__The task__:
The reply has to be a number alone, equal to how many lines in the entries below hold the string "your".

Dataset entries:
○ ○ ○ ○

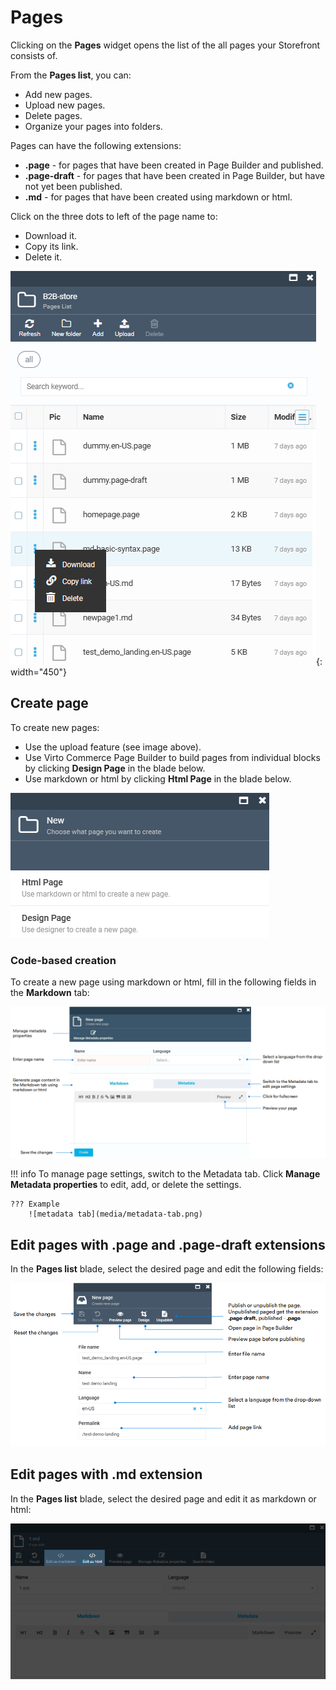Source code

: # Pages

Clicking on the **Pages** widget opens the list of the all pages your Storefront consists of. 

From the **Pages list**, you can:

* Add new pages.
* Upload new pages.
* Delete pages.
* Organize your pages into folders.

Pages can have the following extensions:

* **.page** - for pages that have been created in Page Builder and published.
* **.page-draft** - for pages that have been created in Page Builder, but have not yet been published.
* **.md** - for pages that have been created using markdown or html.

Click on the three dots to left of the page name to:

* Download it.
* Copy its link.
* Delete it.

![pages list](media/pages-list.png){: width="450"}

## Create page

To create new pages:

* Use the upload feature (see image above).
* Use Virto Commerce Page Builder to build pages from individual blocks by clicking **Design Page** in the blade below. <!-- ADD LINK TO PAGE BUILDER GUIDE -->
* Use markdown or html by clicking **Html Page** in the blade below.

![designer or html](media/designer-or-html.png)

### Code-based creation

To create a new page using markdown or html, fill in the following fields in the **Markdown** tab: 

![markdown](media/new-md-page.png)

!!! info
    To manage page settings, switch to the Metadata tab. Click **Manage Metadata properties** to edit, add, or delete the settings.

    ??? Example
        ![metadata tab](media/metadata-tab.png)

## Edit pages with .page and .page-draft extensions

In the **Pages list** blade, select the desired page and edit the following fields:

![Edit page](media/edit-page.png)

## Edit pages with .md extension

In the **Pages list** blade, select the desired page and edit it as markdown or html:

![edit md page](media/edit-md-page.png)
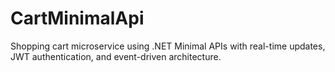 # CartMinimalApi
Shopping cart microservice using .NET Minimal APIs with real-time updates, JWT authentication, and event-driven architecture.
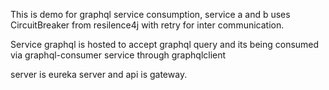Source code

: This is demo for graphql service consumption, service a and b uses CircuitBreaker from resilence4j with retry for inter communication.

Service graphql is hosted to accept graphql query and its being consumed via graphql-consumer service through graphqlclient

server is eureka server and api is gateway.
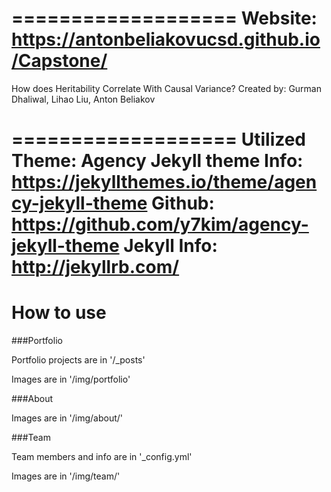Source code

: ===================
Website: https://antonbeliakovucsd.github.io/Capstone/
===================

How does Heritability Correlate With Causal Variance?
Created by: Gurman Dhaliwal, Lihao Liu, Anton Beliakov

===================
Utilized Theme: Agency Jekyll theme
Info: https://jekyllthemes.io/theme/agency-jekyll-theme
Github: https://github.com/y7kim/agency-jekyll-theme
Jekyll Info: http://jekyllrb.com/
====================

# How to use

###Portfolio 

Portfolio projects are in '/_posts'

Images are in '/img/portfolio'

###About

Images are in '/img/about/'

###Team

Team members and info are in '_config.yml'

Images are in '/img/team/'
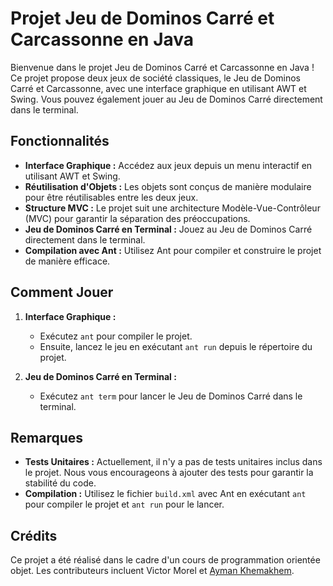 # Projet Jeu de Dominos Carré et Carcassonne en Java

Bienvenue dans le projet Jeu de Dominos Carré et Carcassonne en Java ! Ce projet propose deux jeux de société classiques, le Jeu de Dominos Carré et Carcassonne, avec une interface graphique en utilisant AWT et Swing. Vous pouvez également jouer au Jeu de Dominos Carré directement dans le terminal.

## Fonctionnalités

- **Interface Graphique :** Accédez aux jeux depuis un menu interactif en utilisant AWT et Swing.
- **Réutilisation d'Objets :** Les objets sont conçus de manière modulaire pour être réutilisables entre les deux jeux.
- **Structure MVC :** Le projet suit une architecture Modèle-Vue-Contrôleur (MVC) pour garantir la séparation des préoccupations.
- **Jeu de Dominos Carré en Terminal :** Jouez au Jeu de Dominos Carré directement dans le terminal.
- **Compilation avec Ant :** Utilisez Ant pour compiler et construire le projet de manière efficace.

## Comment Jouer

1. **Interface Graphique :**
   - Exécutez `ant` pour compiler le projet.
   - Ensuite, lancez le jeu en exécutant `ant run` depuis le répertoire du projet.

2. **Jeu de Dominos Carré en Terminal :**
   - Exécutez `ant term` pour lancer le Jeu de Dominos Carré dans le terminal.

## Remarques

- **Tests Unitaires :** Actuellement, il n'y a pas de tests unitaires inclus dans le projet. Nous vous encourageons à ajouter des tests pour garantir la stabilité du code.
- **Compilation :** Utilisez le fichier `build.xml` avec Ant en exécutant `ant` pour compiler le projet et `ant run` pour le lancer.

## Crédits

Ce projet a été réalisé dans le cadre d'un cours de programmation orientée objet. Les contributeurs incluent Victor Morel et [Ayman Khemakhem](https://github.com/Atiyah21).
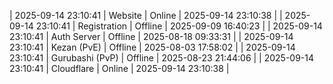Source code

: | 2025-09-14 23:10:41 | Website | Online | 2025-09-14 23:10:38 |
| 2025-09-14 23:10:41 | Registration | Offline | 2025-09-09 16:40:23 |
| 2025-09-14 23:10:41 | Auth Server | Offline | 2025-08-18 09:33:31 |
| 2025-09-14 23:10:41 | Kezan (PvE) | Offline | 2025-08-03 17:58:02 |
| 2025-09-14 23:10:41 | Gurubashi (PvP) | Offline | 2025-08-23 21:44:06 |
| 2025-09-14 23:10:41 | Cloudflare | Online | 2025-09-14 23:10:38 |
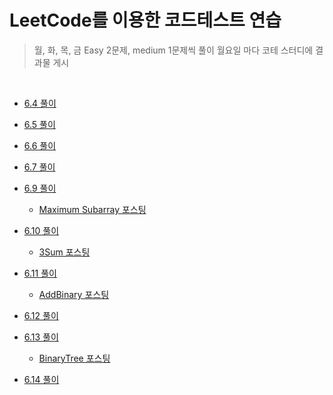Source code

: # LeetCode를 이용한 코드테스트 연습

> 월, 화, 목, 금 Easy 2문제, medium 1문제씩 풀이
> 월요일 마다 코테 스터디에 결과물 게시

<br/>

- [6.4 풀이](https://github.com/in-woong/JS-CodeTest/tree/main/leetcode/6.4)

- [6.5 풀이](https://github.com/in-woong/JS-CodeTest/tree/main/leetcode/6.5)

- [6.6 풀이](https://github.com/in-woong/JS-CodeTest/tree/main/leetcode/6.6)

- [6.7 풀이](https://github.com/in-woong/JS-CodeTest/tree/main/leetcode/6.7)

- [6.9 풀이](https://github.com/in-woong/JS-CodeTest/tree/main/leetcode/6.9)

  - [Maximum Subarray 포스팅](https://velog.io/@inwoong100/leetcode53.-Maximum-Subarray)

- [6.10 풀이](https://github.com/in-woong/JS-CodeTest/tree/main/leetcode/6.10)

  - [3Sum 포스팅](https://velog.io/@inwoong100/leetcode15.3Sum)

- [6.11 풀이](https://github.com/in-woong/JS-CodeTest/tree/main/leetcode/6.11)

  - [AddBinary 포스팅](https://velog.io/@inwoong100/leetcode67.Add-Binary)

- [6.12 풀이](https://github.com/in-woong/JS-CodeTest/tree/main/leetcode/6.12)

- [6.13 풀이](https://github.com/in-woong/JS-CodeTest/tree/main/leetcode/6.13)

  - [BinaryTree 포스팅]()

- [6.14 풀이](https://github.com/in-woong/JS-CodeTest/tree/main/leetcode/6.14)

○ ○ ○ ○

__Response to the exercise__:
2